Mr. Araujo: Our strategy is fairly simple, and that is to create long-term value by capitalizing on the long history that we have operating the great assets that we have.
It’s really underpinned by three important pillars. The first pillar is the quality of the assets that we talked about — the truly world-class assets that we have, that give us the ability to sustain our production levels. Number two is our 100% commitment to health, safety, and full compliance. And number three is our pursuit of strategic growth opportunities.
That could be organic, as in the case of Utah with the potential that we have for transformational growth there, or it could be through M&A activity, and through M&A activity it could be through the bolt-ons that we talked about or other bigger transactions.
At the end of the day, we want to be able to generate sustainable free cash flow year after year after year, just like we’ve done in the past.
In terms of our ESG strategy, we have a couple of things that we’ve worked on. In 2024, for example, we were able to reduce our methane emissions by 80%. We did this by replacing our gas pneumatic devices in Utah with air compression devices. We spent about $2.5 million doing this to reduce our methane emissions, but this is going to deliver some cost savings in the future under the new EPA emission charges.
At the same time, we are in conversations with players in California to be able to deliver our CO2 emissions to certain carbon capture projects in the works close to where we are. The plan for us is not to have our own project, just because our footprint is too small and we’re too small of a company to get into that business, but we do want to work with the companies that do have carbon capture projects and deliver our emissions to them.
And then, through our C&J Well Services business, we abandon about 2,000 wells a year on average. In California, a lot of the methane emissions that we have are from idle wells, so by abandoning a lot of these wells, we are able to reduce methane emissions or fugitive emissions from wells in California.
TWST: Is there anything else you want to include or anything you want to emphasize to wrap up?
Mr. Araujo: Why is Berry a good investment? I want to touch on that.
To begin with, as I’ve mentioned throughout the call, we have consistently delivered sustainable free cash flows and consistently created long-term value for the company. We have been able to keep production flat over the last six years, net of divestments, the only company in California to be able to do that.
At the same time, we’ve generated over $1 billion in cash flow from operations in the five years prior to 2024, and returned $400 million to our shareholders in that same period. We have world-class assets, and we’ve managed those assets for many years very successfully, with operational excellence.
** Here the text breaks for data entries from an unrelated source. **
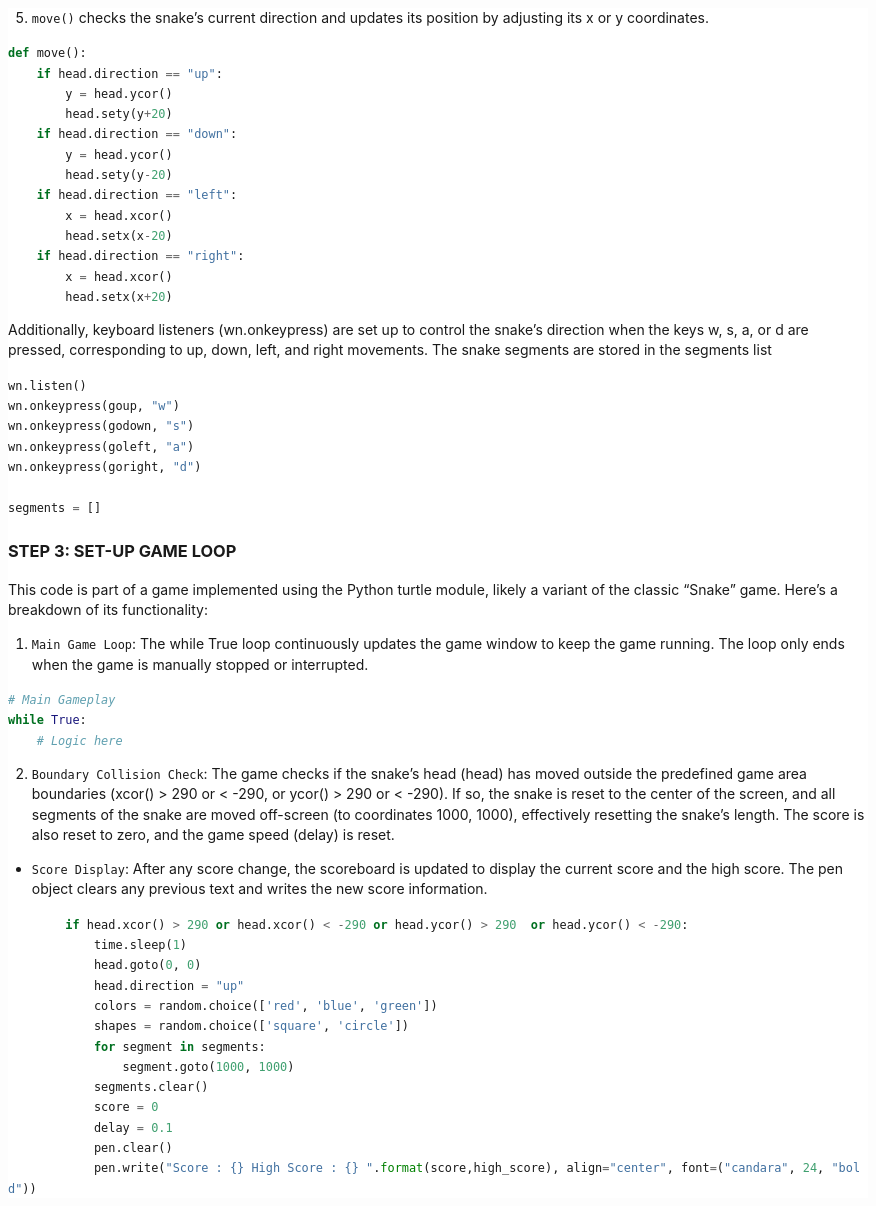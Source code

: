 5. `move()` checks the snake’s current direction and updates its position by adjusting its x or y coordinates.
```Python
def move():
    if head.direction == "up":
        y = head.ycor()
        head.sety(y+20)
    if head.direction == "down":
        y = head.ycor()
        head.sety(y-20)
    if head.direction == "left":
        x = head.xcor()
        head.setx(x-20)
    if head.direction == "right":
        x = head.xcor()
        head.setx(x+20)
```

Additionally, keyboard listeners (wn.onkeypress) are set up to control the snake’s direction when the keys w, s, a, or d are pressed, corresponding to up, down, left, and right movements. The snake segments are stored in the segments list
```Python
wn.listen()
wn.onkeypress(goup, "w")
wn.onkeypress(godown, "s")
wn.onkeypress(goleft, "a")
wn.onkeypress(goright, "d")

segments = []
```

### STEP 3: SET-UP GAME LOOP
This code is part of a game implemented using the Python turtle module, likely a variant of the classic “Snake” game. Here’s a breakdown of its functionality:

1. `Main Game Loop`: The while True loop continuously updates the game window to keep the game running. The loop only ends when the game is manually stopped or interrupted.
```Python
# Main Gameplay
while True:
    # Logic here
```

2. `Boundary Collision Check`: The game checks if the snake’s head (head) has moved outside the predefined game area boundaries (xcor() > 290 or < -290, or ycor() > 290 or < -290). If so, the snake is reset to the center of the screen, and all segments of the snake are moved off-screen (to coordinates 1000, 1000), effectively resetting the snake’s length. The score is also reset to zero, and the game speed (delay) is reset.

* `Score Display`: After any score change, the scoreboard is updated to display the current score and the high score. The pen object clears any previous text and writes the new score information.

```Python
        if head.xcor() > 290 or head.xcor() < -290 or head.ycor() > 290  or head.ycor() < -290:
            time.sleep(1)
            head.goto(0, 0)
            head.direction = "up"
            colors = random.choice(['red', 'blue', 'green'])
            shapes = random.choice(['square', 'circle'])
            for segment in segments:
                segment.goto(1000, 1000)
            segments.clear()
            score = 0
            delay = 0.1
            pen.clear()
            pen.write("Score : {} High Score : {} ".format(score,high_score), align="center", font=("candara", 24, "bold"))
```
We have significant growth opportunities in both basins where we operate, in California and in Utah. A lot of the projects that we have in both California and Utah are very attractive in terms of full-cycle economics, and could provide the potential for transformational growth for the company, especially in Utah. We are also pursuing diversification and scale to enhance that ability to generate sustainable free cash.
It’s a very exciting time to be where we are at Berry. We expect to have a great 2025, and we expect to have a great future beyond that.